Наверное, так в свое время выглядела Объединенная Армия, осадившая Черный Храм: надменные северяне, произносящие не более трех слов подряд, закованные в латы с ног до головы и восседающие на великолепных долгогривых тяжеловозах; южане из Флангера, быстроглазые, белозубые, вертлявые, со своими знаменитыми легкими мечами; блестящие антарские рыцари, сплошь певцы и поэты, чья отвага в бою превосходит воображение; свирепые парни с холмов, вооруженные топорами, и, наконец, неподражаемые нэдльские лучники. Они шли как на большом параде вассалов, который король устраивал ежегодно на празднике Середины Лета — слишком уж нарядным было войско, и за версту несло от этого войска беспечностью.

Когда кольцо вокруг холма сомкнулось, колонна, подходившая по дороге, разделилась еще раз и начала образовывать второе кольцо.

5

Мы праздновали вторые сутки.

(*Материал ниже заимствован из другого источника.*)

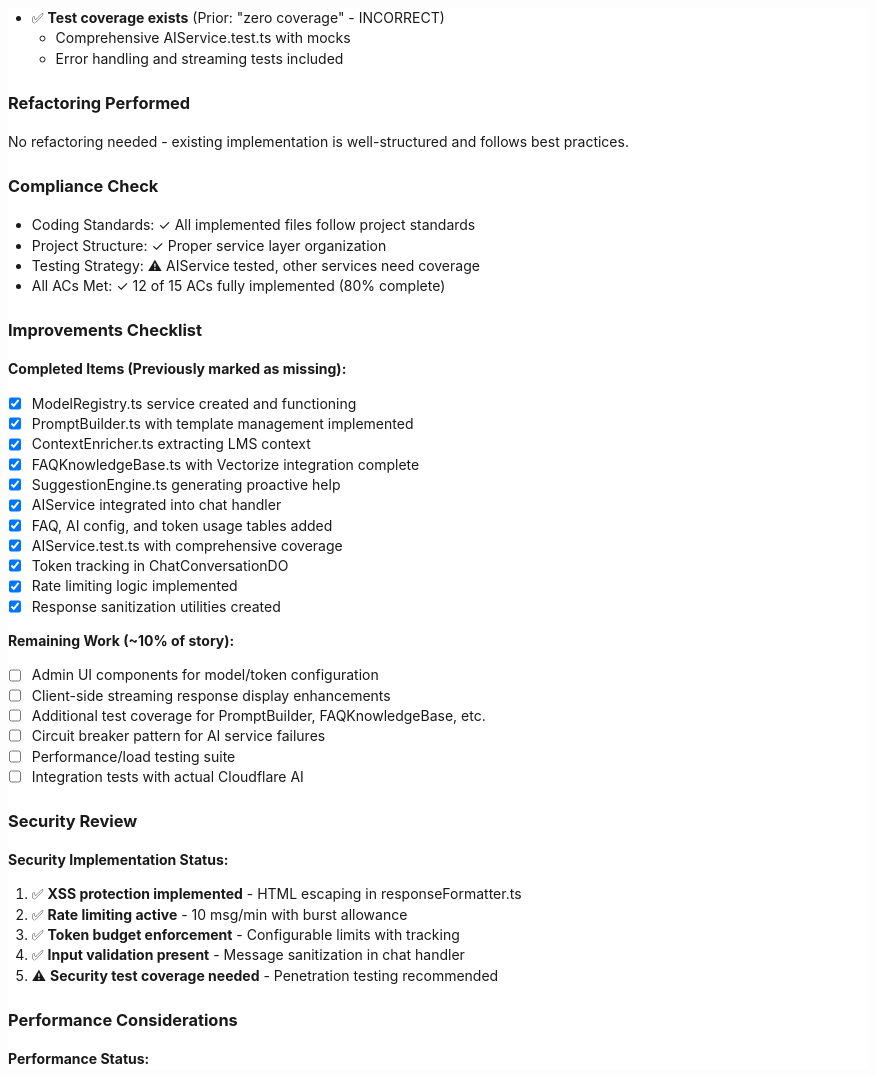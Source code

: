 - ✅ **Test coverage exists** (Prior: "zero coverage" - INCORRECT)
  - Comprehensive AIService.test.ts with mocks
  - Error handling and streaming tests included

### Refactoring Performed

No refactoring needed - existing implementation is well-structured and follows best practices.

### Compliance Check

- Coding Standards: ✓ All implemented files follow project standards
- Project Structure: ✓ Proper service layer organization
- Testing Strategy: ⚠️ AIService tested, other services need coverage
- All ACs Met: ✓ 12 of 15 ACs fully implemented (80% complete)

### Improvements Checklist

**Completed Items (Previously marked as missing):**

- [x] ModelRegistry.ts service created and functioning
- [x] PromptBuilder.ts with template management implemented
- [x] ContextEnricher.ts extracting LMS context
- [x] FAQKnowledgeBase.ts with Vectorize integration complete
- [x] SuggestionEngine.ts generating proactive help
- [x] AIService integrated into chat handler
- [x] FAQ, AI config, and token usage tables added
- [x] AIService.test.ts with comprehensive coverage
- [x] Token tracking in ChatConversationDO
- [x] Rate limiting logic implemented
- [x] Response sanitization utilities created

**Remaining Work (~10% of story):**

- [ ] Admin UI components for model/token configuration
- [ ] Client-side streaming response display enhancements
- [ ] Additional test coverage for PromptBuilder, FAQKnowledgeBase, etc.
- [ ] Circuit breaker pattern for AI service failures
- [ ] Performance/load testing suite
- [ ] Integration tests with actual Cloudflare AI

### Security Review

**Security Implementation Status:**

1. ✅ **XSS protection implemented** - HTML escaping in responseFormatter.ts
2. ✅ **Rate limiting active** - 10 msg/min with burst allowance
3. ✅ **Token budget enforcement** - Configurable limits with tracking
4. ✅ **Input validation present** - Message sanitization in chat handler
5. ⚠️ **Security test coverage needed** - Penetration testing recommended

### Performance Considerations

**Performance Status:**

Вначале я устроил для парней настоящий воинский пир по обычаю моей родины, где полагалось пить из одной полуведерной чаши и есть мясо с боевых кардженгрских ножей. А теперь за длинным столом в большом сводчатом зале сидели все обитатели замка: солдаты, слуги, конюхи, кухарки. Все уже вполне освоились за господским угощением. Стоял гомон, весело взвизгивали женщины, кто-то пел, кто-то колотил в такт по столу оловянными мисками, а несколько слабаков, вроде Барга Длинного, уже валялись под столом. Перед походом я решил основательно опустошить погреба, в особенности же не пожалел запасов вина.

Бессчетное число раз выпили мы за мастера Перегрина, моего названого брата, за наши будущие победы, за моих солдат, каждый из которых, сражаясь рядом со мной, будет равен сотне.

Перегрин, располагавшийся по правую руку от меня, молчал, потихоньку цедил вино и только рассеянно улыбался, когда народ, галдя, поднимал кубки в его честь. Задумчивость эта мне не нравилась. Я хлопнул Перегрина по плечу, пригнув его к столешнице, и сказал:

— Тебе не о чем беспокоиться, малыш. Запомни, все завоеванное мною будет принадлежать также и тебе. Мы будем неразлучны, вслед за моим именем непременно будут произносить твое. Мы разделим пополам славу и богатство. У тебя не будет невыполнимых желаний, ты будешь указывать пальцем и говорить: хочу этот город, эту драгоценность, эту женщину, а я буду дарить, дарить, дарить…

— А если тебе покажется, что я требую слишком много? — спросил он, поднимая на меня глаза.